Then, in Act 4, when the play turns to battle scenes, his Falstaff begins rather abruptly to speak directly to the camera. Yes, these are his first scenes alone (4.2, 5.2, 5.3, and 5.4) and his speeches are necessarily monologues, though they tend to be directed to dead bodies. Looking into the camera, though, makes the viewer a participant in the action. It’s as if we’ve replaced Hal as his audience, and Falstaff needs an audience. But breaking the fourth wall here also shifts an arrangement Giles has previously made with the audience, that we are watching these characters in some far off world populated primarily by Shakespeare’s language. Quayle’s looking at the camera is jarring, in part because it shifts our relationship to Falstaff’s character, deviating from both the tone of the production and the direction this Falstaff has established.
One could argue that such a shift is appropriate because, as Gail Kern Paster suggested earlier this week, Falstaff’s actions during the battle have consequences in the way that his shenanigans in Eastcheap do not. But how does breaking the fourth wall amplify this? How does the winking “you’re in on this” involvement of audience bring the character to some logical conclusion in this production? The Falstaff who looks at us knows himself more completely, knows his villainy and shortcomings more casually, lacks our sympathy, betrays more of a calculating nature. The choice may serve to best present the speeches he’s making in the play’s latter part, but it disconnects Falstaff a bit from the character established prior.
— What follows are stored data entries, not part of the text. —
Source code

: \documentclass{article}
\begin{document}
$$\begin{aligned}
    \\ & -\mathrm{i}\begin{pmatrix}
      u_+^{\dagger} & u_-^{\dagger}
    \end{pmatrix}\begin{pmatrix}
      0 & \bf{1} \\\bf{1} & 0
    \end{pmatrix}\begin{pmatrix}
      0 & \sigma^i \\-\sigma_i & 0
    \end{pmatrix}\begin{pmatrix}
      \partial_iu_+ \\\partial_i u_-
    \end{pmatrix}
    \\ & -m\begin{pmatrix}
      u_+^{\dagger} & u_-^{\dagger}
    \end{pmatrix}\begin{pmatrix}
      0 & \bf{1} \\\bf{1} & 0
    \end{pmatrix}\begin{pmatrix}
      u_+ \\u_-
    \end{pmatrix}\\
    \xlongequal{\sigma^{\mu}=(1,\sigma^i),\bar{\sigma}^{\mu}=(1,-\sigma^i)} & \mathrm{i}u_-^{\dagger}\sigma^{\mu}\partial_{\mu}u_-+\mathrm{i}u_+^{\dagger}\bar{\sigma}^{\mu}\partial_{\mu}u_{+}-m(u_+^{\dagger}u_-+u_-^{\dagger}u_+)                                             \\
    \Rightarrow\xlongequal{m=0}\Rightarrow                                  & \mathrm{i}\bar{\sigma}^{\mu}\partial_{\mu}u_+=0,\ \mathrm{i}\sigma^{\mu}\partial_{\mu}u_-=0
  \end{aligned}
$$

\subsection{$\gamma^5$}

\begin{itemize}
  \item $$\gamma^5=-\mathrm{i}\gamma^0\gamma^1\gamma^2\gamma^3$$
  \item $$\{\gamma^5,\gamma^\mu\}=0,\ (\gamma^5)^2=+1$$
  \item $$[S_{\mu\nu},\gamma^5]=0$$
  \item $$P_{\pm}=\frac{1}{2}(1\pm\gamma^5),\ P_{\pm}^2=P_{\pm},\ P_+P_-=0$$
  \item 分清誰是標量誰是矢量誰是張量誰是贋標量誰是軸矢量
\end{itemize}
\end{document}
I was also struck by another aspect to the BBC’s museum theater approach that amplifies the static feeling of their productions. The films are what Shakespeare-on-film critic Samuel Crowl would refer to as “theatrical,” that is they are films of stage productions. The BBC has removed the literal theatrical stage, but the physical sense of it is still there – the shots are confined to cramped locations, there are no landscapes or depictions of the world without characters (no establishing shots for example), the camera is limited to a theatrical audience’s viewpoint, and nearly all the camera movement (pans, tilts, tracking shots) and perspective (high and low angle, long shots) we associate with movies is absent.
But in a theater there is sound. Not necessarily music or even the constant voices of acting, but the sound of an audience experiencing live theater – laughing, shifting in their seats, gasping, coughing, breathing. The air in a theater is alive, vital. Film cannot capture this organic symbiosis of actor and audience. It replaces it, in fact, with relentless soundtrack noise – orchestrated music that swells and ebbs with the story’s emotional fluctuations, life sounds associated with the setting, popular music inserted into the narrative. When you watch the BBC productions, what you get is an absence of both. Essentially you get the actors speaking their lines into dead air. It’s disconcerting and, for me, it has the effect of sucking a lot of life out of some of the most beautiful poetry ever put to action.
The medium does make a difference. And that’s something I think the BBC Shakespeare never understood.
photo credit: Anthony Quayle as Falstaff in the BBC Shakespeare's Henry IV, Part 1.
Monday, June 28, 2010
TSI 2010 began with a lecture by Gail Kern Paster, the Folger Shakespeare Library’s Director, on 1 Henry IV. After begging off her original topic – “Why Shakespeare?” – Paster took us through a detailed comparison of Hotspur and Hal, looking at questions of governance (what makes an effective leader?), character (Hotspur’s intemperance vs. Hal’s calculation), and poetic motif (hot vs. cold).
I thought the most interesting moment came during the question-and-answer. Asked to extend her comments to Hal’s relationship with Falstaff, Paster explained that she finds Falstaff a very disturbing character and, because of his actions on the battlefield in Act 5, unredeemable. Falstaff rises after his feigned death and finds Hotspur dead near him. He remarks, “How if he should counterfeit too, and rise? By my faith, I am afraid he would prove the better counterfeit. Therefore I’ll make him sure, yea, and I’ll swear I killed him. Why may he not rise as well as I? … Therefore, sirrah, with a new wound in your thigh, come you along with me” (5.4.125-131).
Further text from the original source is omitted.